History

Nazi Germany
- Name: U-399
- Ordered: 25 August 1941
- Builder: Howaldtswerke, Kiel
- Yard number: 31
- Laid down: 12 November 1942
- Launched: 4 December 1943
- Commissioned: 22 January 1944
- Fate: Sunk in the English Channel on 26 March 1945

General characteristics
- Class & type: Type VIIC submarine
- Displacement: 769 tonnes (757 long tons) surfaced; 871 t (857 long tons) submerged;
- Length: 67.10 m (220 ft 2 in) o/a; 50.50 m (165 ft 8 in) pressure hull;
- Beam: 6.20 m (20 ft 4 in) o/a; 4.70 m (15 ft 5 in) pressure hull;
- Height: 9.60 m (31 ft 6 in)
- Draught: 4.74 m (15 ft 7 in)
- Installed power: 2,800–3,200 PS (2,100–2,400 kW; 2,800–3,200 bhp) (diesels); 750 PS (550 kW; 740 shp) (electric);
- Propulsion: 2 shafts; 2 × diesel engines; 2 × electric motors;
- Speed: 17.7 knots (32.8 km/h; 20.4 mph) surfaced; 7.6 knots (14.1 km/h; 8.7 mph) submerged;
- Range: 8,500 nmi (15,700 km; 9,800 mi) at 10 knots (19 km/h; 12 mph) surfaced; 80 nmi (150 km; 92 mi) at 4 knots (7.4 km/h; 4.6 mph) submerged;
- Test depth: 230 m (750 ft); Crush depth: 250–295 m (820–968 ft);
- Complement: 4 officers, 40–56 enlisted
- Armament: 5 × 53.3 cm (21 in) torpedo tubes (four bow, one stern); 14 × torpedoes; 1 × 8.8 cm (3.46 in) deck gun (220 rounds); 1 × 3.7 cm (1.5 in) Flak M42 AA gun ; 2 × twin 2 cm (0.79 in) C/30 anti-aircraft guns;

Service record
- Part of: 5th U-boat Flotilla; 22 January 1944 – 31 January 1945; 11th U-boat Flotilla; 1 February – 26 March 1945;
- Identification codes: M 46 386
- Commanders: Oblt.z.S. Kurt van Meteren; 22 January – 2 July 1944; Oblt.z.S. Heinz Bhuse; 3 July 1944 – 26 March 1945;
- Operations: 1 patrol:; 6 February – 26 March 1945;
- Victories: 1 merchant ship sunk (362 GRT); 1 merchant ship total loss (7,176 GRT);

= German submarine U-399 =

German World War II submarine

German submarine U-399 was a Type VIIC U-boat of Nazi Germany's Kriegsmarine during World War II.

She carried out one patrol.
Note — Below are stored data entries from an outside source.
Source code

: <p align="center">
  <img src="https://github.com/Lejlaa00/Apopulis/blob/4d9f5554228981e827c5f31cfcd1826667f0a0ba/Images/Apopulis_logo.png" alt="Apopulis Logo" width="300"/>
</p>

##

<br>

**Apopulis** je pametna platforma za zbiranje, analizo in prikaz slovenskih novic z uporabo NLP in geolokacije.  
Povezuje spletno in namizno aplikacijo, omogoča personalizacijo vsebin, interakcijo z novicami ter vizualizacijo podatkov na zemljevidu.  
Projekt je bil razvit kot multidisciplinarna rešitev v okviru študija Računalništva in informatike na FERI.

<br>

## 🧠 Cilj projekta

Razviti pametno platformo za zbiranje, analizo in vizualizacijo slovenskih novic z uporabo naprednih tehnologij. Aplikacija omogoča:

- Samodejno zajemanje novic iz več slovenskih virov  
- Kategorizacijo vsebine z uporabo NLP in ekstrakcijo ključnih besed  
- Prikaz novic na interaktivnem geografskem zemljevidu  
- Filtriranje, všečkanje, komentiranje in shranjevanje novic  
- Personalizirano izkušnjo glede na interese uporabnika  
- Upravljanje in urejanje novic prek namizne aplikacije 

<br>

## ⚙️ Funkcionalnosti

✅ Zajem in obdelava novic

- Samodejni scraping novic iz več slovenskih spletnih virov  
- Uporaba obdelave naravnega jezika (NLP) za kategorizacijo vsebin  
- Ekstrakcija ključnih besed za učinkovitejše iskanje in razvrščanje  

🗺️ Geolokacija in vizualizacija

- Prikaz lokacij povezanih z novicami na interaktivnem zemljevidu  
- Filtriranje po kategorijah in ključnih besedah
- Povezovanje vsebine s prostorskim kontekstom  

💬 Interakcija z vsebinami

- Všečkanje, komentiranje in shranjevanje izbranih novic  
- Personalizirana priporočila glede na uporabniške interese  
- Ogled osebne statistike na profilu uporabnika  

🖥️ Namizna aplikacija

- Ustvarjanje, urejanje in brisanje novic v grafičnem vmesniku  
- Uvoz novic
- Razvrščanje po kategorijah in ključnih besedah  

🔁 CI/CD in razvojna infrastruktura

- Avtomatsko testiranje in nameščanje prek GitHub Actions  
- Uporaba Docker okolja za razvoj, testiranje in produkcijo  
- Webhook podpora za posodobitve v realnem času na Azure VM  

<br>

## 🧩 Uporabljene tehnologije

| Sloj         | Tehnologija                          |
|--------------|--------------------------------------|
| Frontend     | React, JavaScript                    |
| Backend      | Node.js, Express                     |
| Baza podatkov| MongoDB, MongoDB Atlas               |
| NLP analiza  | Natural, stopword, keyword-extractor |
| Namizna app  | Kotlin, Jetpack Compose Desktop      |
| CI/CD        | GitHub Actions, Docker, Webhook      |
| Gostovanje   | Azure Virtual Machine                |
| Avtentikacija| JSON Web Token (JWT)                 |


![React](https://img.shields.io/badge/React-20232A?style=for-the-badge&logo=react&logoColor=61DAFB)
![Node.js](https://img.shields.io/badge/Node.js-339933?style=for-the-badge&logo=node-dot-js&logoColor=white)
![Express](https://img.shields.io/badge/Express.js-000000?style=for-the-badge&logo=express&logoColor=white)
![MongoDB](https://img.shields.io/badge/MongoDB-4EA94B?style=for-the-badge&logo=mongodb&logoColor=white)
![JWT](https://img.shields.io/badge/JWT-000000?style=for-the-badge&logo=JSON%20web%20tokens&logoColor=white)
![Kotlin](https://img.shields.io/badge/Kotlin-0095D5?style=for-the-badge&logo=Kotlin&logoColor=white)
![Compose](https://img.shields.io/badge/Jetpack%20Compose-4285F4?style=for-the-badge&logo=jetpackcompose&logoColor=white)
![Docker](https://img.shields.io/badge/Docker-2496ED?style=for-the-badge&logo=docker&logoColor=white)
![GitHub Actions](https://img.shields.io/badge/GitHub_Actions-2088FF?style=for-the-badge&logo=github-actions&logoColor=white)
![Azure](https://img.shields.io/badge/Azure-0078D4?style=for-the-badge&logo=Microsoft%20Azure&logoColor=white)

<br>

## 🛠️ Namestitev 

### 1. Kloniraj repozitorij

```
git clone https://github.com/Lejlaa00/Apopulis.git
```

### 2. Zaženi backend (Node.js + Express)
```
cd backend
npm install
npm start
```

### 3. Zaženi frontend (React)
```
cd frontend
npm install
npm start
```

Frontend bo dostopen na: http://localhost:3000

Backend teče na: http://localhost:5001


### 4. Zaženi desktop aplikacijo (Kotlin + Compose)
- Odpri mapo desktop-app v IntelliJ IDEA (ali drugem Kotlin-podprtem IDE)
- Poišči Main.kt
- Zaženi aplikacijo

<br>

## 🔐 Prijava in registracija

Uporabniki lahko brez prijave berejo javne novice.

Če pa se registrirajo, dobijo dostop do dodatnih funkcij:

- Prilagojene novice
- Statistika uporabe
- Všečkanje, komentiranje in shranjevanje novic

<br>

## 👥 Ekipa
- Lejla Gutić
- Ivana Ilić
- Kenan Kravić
She sank one ship and caused another to be declared a total loss.

She was sunk in the English Channel on 26 March 1945.

==Design==
German Type VIIC submarines were preceded by the shorter Type VIIB submarines. U-399 had a displacement of 769 t when at the surface and 871 t while submerged. She had a total length of 67.10 m, a pressure hull length of 50.50 m, a beam of 6.20 m, a height of 9.60 m, and a draught of 4.74 m. The submarine was powered by two Germaniawerft F46 four-stroke, six-cylinder supercharged diesel engines producing a total of 2800 to 3200 PS for use while surfaced, two Garbe, Lahmeyer & Co. RP 137/c double-acting electric motors producing a total of 750 PS for use while submerged. She had two shafts and two 1.23 m propellers. The boat was capable of operating at depths of up to 230 m.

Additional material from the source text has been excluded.